Исступление его доходило до бреду; Николай Всеволодович нахмурился и как бы стал осторожнее.
— Если я уж остался на полчаса, — внушительно и серьезно промолвил он, — тогда как мне время так дорого, то поверьте, что намерен слушать вас по крайней мере с интересом и… и убежден, что услышу от вас много нового.
Он сел на стул.
— Садитесь! — крикнул Шатов и как-то вдруг сел и сам.
— Позвольте, однако, напомнить, — спохватился еще раз Ставрогин, — что я начал было целую к вам просьбу насчет Марьи Тимофеевны, для нее по крайней мере очень важную…
— Ну? — нахмурился вдруг Шатов с видом человека, которого вдруг перебили на самом важном месте и который хоть и глядит на вас, но не успел еще понять вашего вопроса.
— И вы мне не дали докончить, — договорил с улыбкой Николай Всеволодович.
— Э, ну вздор, потом! — брезгливо отмахнулся рукой Шатов, осмыслив наконец претензию, и прямо перешел к своей главной теме.
VII
— Знаете ли вы, — начал он почти грозно, принагнувшись вперед на стуле, сверкая взглядом и подняв перст правой руки вверх пред собою (очевидно, не примечая этого сам), — знаете ли вы, кто теперь на всей земле единственный народ-«богоносец», грядущий обновить и спасти мир именем нового бога и кому единому даны ключи жизни и нового слова… Знаете ли вы, кто этот народ и как ему имя?
— По вашему приему я необходимо должен заключить, и, кажется, как можно скорее, что это народ русский…
— И вы уже смеетесь, о племя! — рванулся было Шатов.
— Успокойтесь, прошу вас; напротив, я именно ждал чего-нибудь в этом роде.
— Ждали в этом роде? А самому вам незнакомы эти слова?
— Очень знакомы; я слишком предвижу, к чему вы клоните. Вся ваша фраза и даже выражение народ-«богоносец» есть только заключение нашего с вами разговора, происходившего с лишком два года назад, за границей, незадолго пред вашим отъездом в Америку… По крайней мере, сколько я могу теперь припомнить.

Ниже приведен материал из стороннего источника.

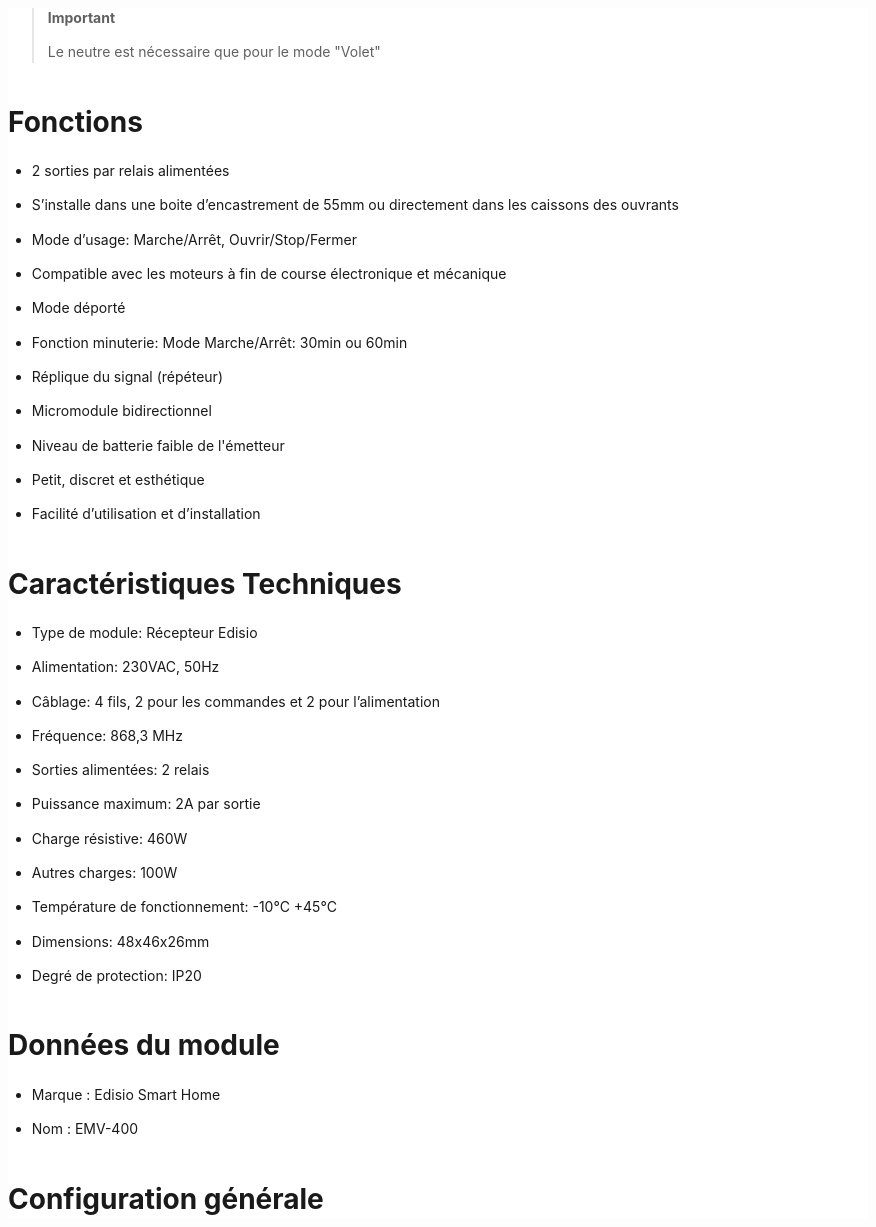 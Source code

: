 > **Important**
>
> Le neutre est nécessaire que pour le mode "Volet"

Fonctions
=========

-   2 sorties par relais alimentées

-   S’installe dans une boite d’encastrement de 55mm ou directement dans les caissons des ouvrants

-   Mode d’usage: Marche/Arrêt, Ouvrir/Stop/Fermer

-   Compatible avec les moteurs à fin de course électronique et mécanique

-   Mode déporté

-   Fonction minuterie: Mode Marche/Arrêt: 30min ou 60min

-   Réplique du signal (répéteur)

-   Micromodule bidirectionnel

-   Niveau de batterie faible de l'émetteur

-   Petit, discret et esthétique

-   Facilité d’utilisation et d’installation

Caractéristiques Techniques
===========================

-   Type de module: Récepteur Edisio

-   Alimentation: 230VAC, 50Hz

-   Câblage: 4 fils, 2 pour les commandes et 2 pour l’alimentation

-   Fréquence: 868,3 MHz

-   Sorties alimentées: 2 relais

-   Puissance maximum: 2A par sortie

-   Charge résistive: 460W

-   Autres charges: 100W

-   Température de fonctionnement: -10°C +45°C

-   Dimensions: 48x46x26mm

-   Degré de protection: IP20

Données du module
=================

-   Marque : Edisio Smart Home

-   Nom : EMV-400

Configuration générale
======================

— Это ваша фраза целиком, а не моя. Ваша собственная, а не одно только заключение нашего разговора. «Нашего» разговора совсем и не было: был учитель, вещавший огромные слова, и был ученик, воскресший из мертвых. Я тот ученик, а вы учитель.

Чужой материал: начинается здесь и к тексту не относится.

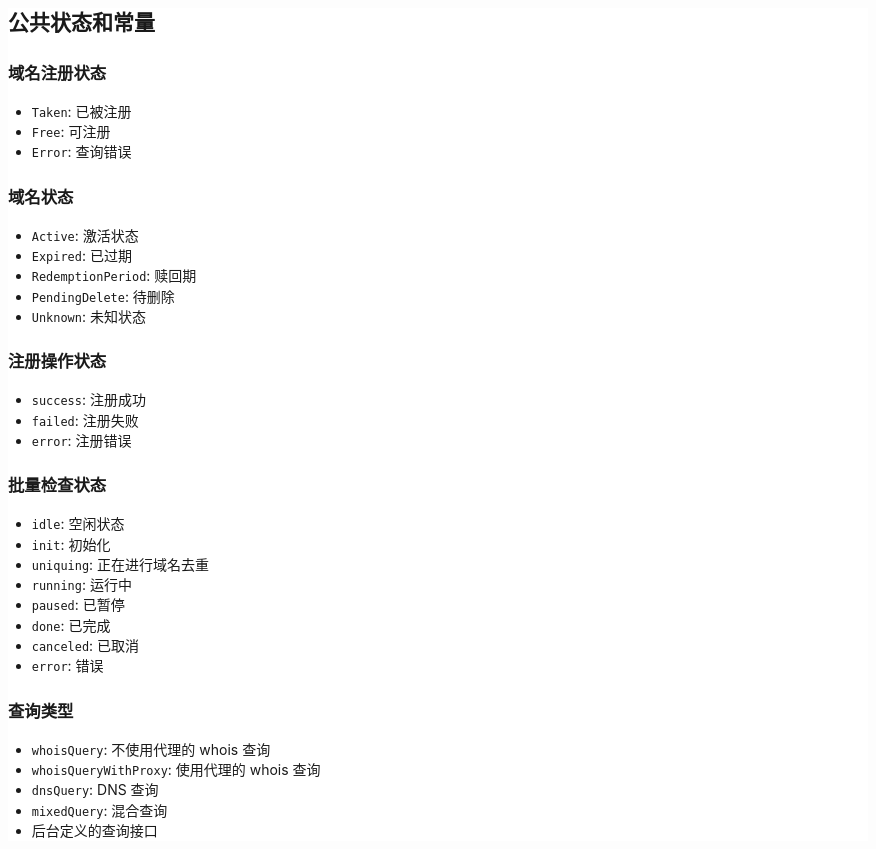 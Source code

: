 ## 公共状态和常量

### 域名注册状态

- `Taken`: 已被注册
- `Free`: 可注册
- `Error`: 查询错误

### 域名状态

- `Active`: 激活状态
- `Expired`: 已过期
- `RedemptionPeriod`: 赎回期
- `PendingDelete`: 待删除
- `Unknown`: 未知状态

### 注册操作状态

- `success`: 注册成功
- `failed`: 注册失败
- `error`: 注册错误

### 批量检查状态

- `idle`: 空闲状态
- `init`: 初始化
- `uniquing`: 正在进行域名去重
- `running`: 运行中
- `paused`: 已暂停
- `done`: 已完成
- `canceled`: 已取消
- `error`: 错误

### 查询类型

- `whoisQuery`: 不使用代理的 whois 查询
- `whoisQueryWithProxy`: 使用代理的 whois 查询
- `dnsQuery`: DNS 查询
- `mixedQuery`: 混合查询
- 后台定义的查询接口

— Но если припомнить, вы именно после слов моих как раз и вошли в то общество и только потом уехали в Америку.
— Да, и я вам писал о том из Америки; я вам обо всем писал. Да, я не мог тотчас же оторваться с кровью от того, к чему прирос с детства, на что пошли все восторги моих надежд и все слезы моей ненависти… Трудно менять богов. Я не поверил вам тогда, потому что не хотел верить, и уцепился в последний раз за этот помойный клоак… Но семя осталось и возросло. Серьезно, скажите серьезно, не дочитали письма моего из Америки? Может быть, не читали вовсе?

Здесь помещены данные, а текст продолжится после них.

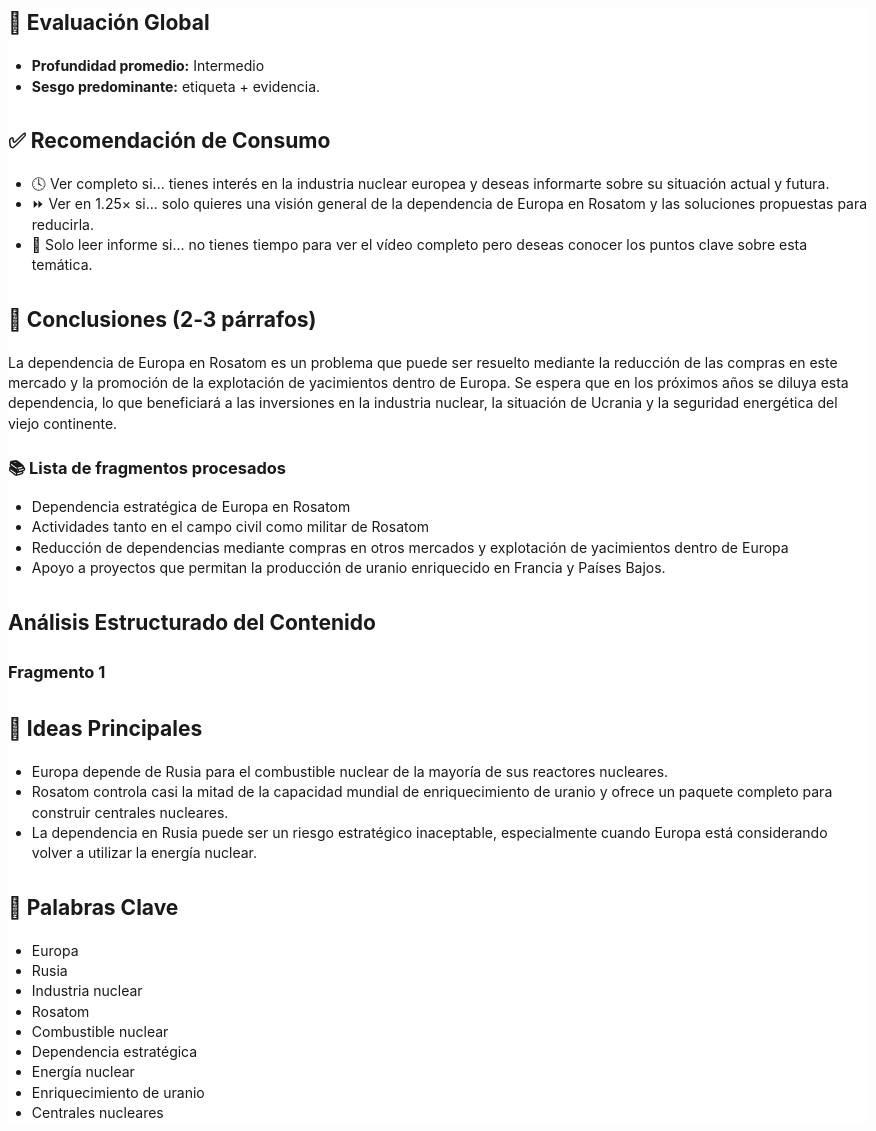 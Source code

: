 ## 🧮 Evaluación Global
- **Profundidad promedio:** Intermedio
- **Sesgo predominante:** etiqueta + evidencia.

## ✅ Recomendación de Consumo
- 🕓 Ver completo si... tienes interés en la industria nuclear europea y deseas informarte sobre su situación actual y futura.
- ⏩ Ver en 1.25× si... solo quieres una visión general de la dependencia de Europa en Rosatom y las soluciones propuestas para reducirla.
- 📄 Solo leer informe si... no tienes tiempo para ver el vídeo completo pero deseas conocer los puntos clave sobre esta temática.

## 🏁 Conclusiones (2‑3 párrafos)
La dependencia de Europa en Rosatom es un problema que puede ser resuelto mediante la reducción de las compras en este mercado y la promoción de la explotación de yacimientos dentro de Europa. Se espera que en los próximos años se diluya esta dependencia, lo que beneficiará a las inversiones en la industria nuclear, la situación de Ucrania y la seguridad energética del viejo continente.

### 📚 Lista de fragmentos procesados
- Dependencia estratégica de Europa en Rosatom
- Actividades tanto en el campo civil como militar de Rosatom
- Reducción de dependencias mediante compras en otros mercados y explotación de yacimientos dentro de Europa
- Apoyo a proyectos que permitan la producción de uranio enriquecido en Francia y Países Bajos.

## Análisis Estructurado del Contenido

### Fragmento 1
## 🧠 Ideas Principales
- Europa depende de Rusia para el combustible nuclear de la mayoría de sus reactores nucleares.
- Rosatom controla casi la mitad de la capacidad mundial de enriquecimiento de uranio y ofrece un paquete completo para construir centrales nucleares.
- La dependencia en Rusia puede ser un riesgo estratégico inaceptable, especialmente cuando Europa está considerando volver a utilizar la energía nuclear.

## 🔑 Palabras Clave
- Europa
- Rusia
- Industria nuclear
- Rosatom
- Combustible nuclear
- Dependencia estratégica
- Energía nuclear
- Enriquecimiento de uranio
- Centrales nucleares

— Я прочел из него три страницы, две первые и последнюю, и, кроме того, бегло переглядел средину. Впрочем, я всё собирался…
— Э, всё равно, бросьте, к черту! — махнул рукой Шатов. — Если вы отступились теперь от тогдашних слов про народ, то как могли вы их тогда выговорить?.. Вот что давит меня теперь.
— Не шутил же я с вами и тогда; убеждая вас, я, может, еще больше хлопотал о себе, чем о вас, — загадочно произнес Ставрогин.
— Не шутили! В Америке я лежал три месяца на соломе, рядом с одним… несчастным, и узнал от него, что в то же самое время, когда вы насаждали в моем сердце бога и родину, — в то же самое время, даже, может быть, в те же самые дни, вы отравили сердце этого несчастного, этого маньяка, Кириллова, ядом… Вы утверждали в нем ложь и клевету и довели разум его до исступления… Подите взгляните на него теперь, это ваше создание… Впрочем, вы видели.
— Во-первых, замечу вам, что сам Кириллов сейчас только сказал мне, что он счастлив и что он прекрасен. Ваше предположение о том, что всё это произошло в одно и то же время, почти верно; ну, и что же из всего этого? Повторяю, я вас, ни того, ни другого, не обманывал.
— Вы атеист? Теперь атеист?
— Да.
— А тогда?
— Точно так же, как и тогда.
— Я не к себе просил у вас уважения, начиная разговор; С вашим умом вы бы могли понять это, — в негодовании пробормотал Шатов.
— Я не встал с первого вашего слова, не закрыл разговора, не ушел от вас, а сижу до сих пор и смирно отвечаю на ваши вопросы и… крики, стало быть, не нарушил еще к вам уважения.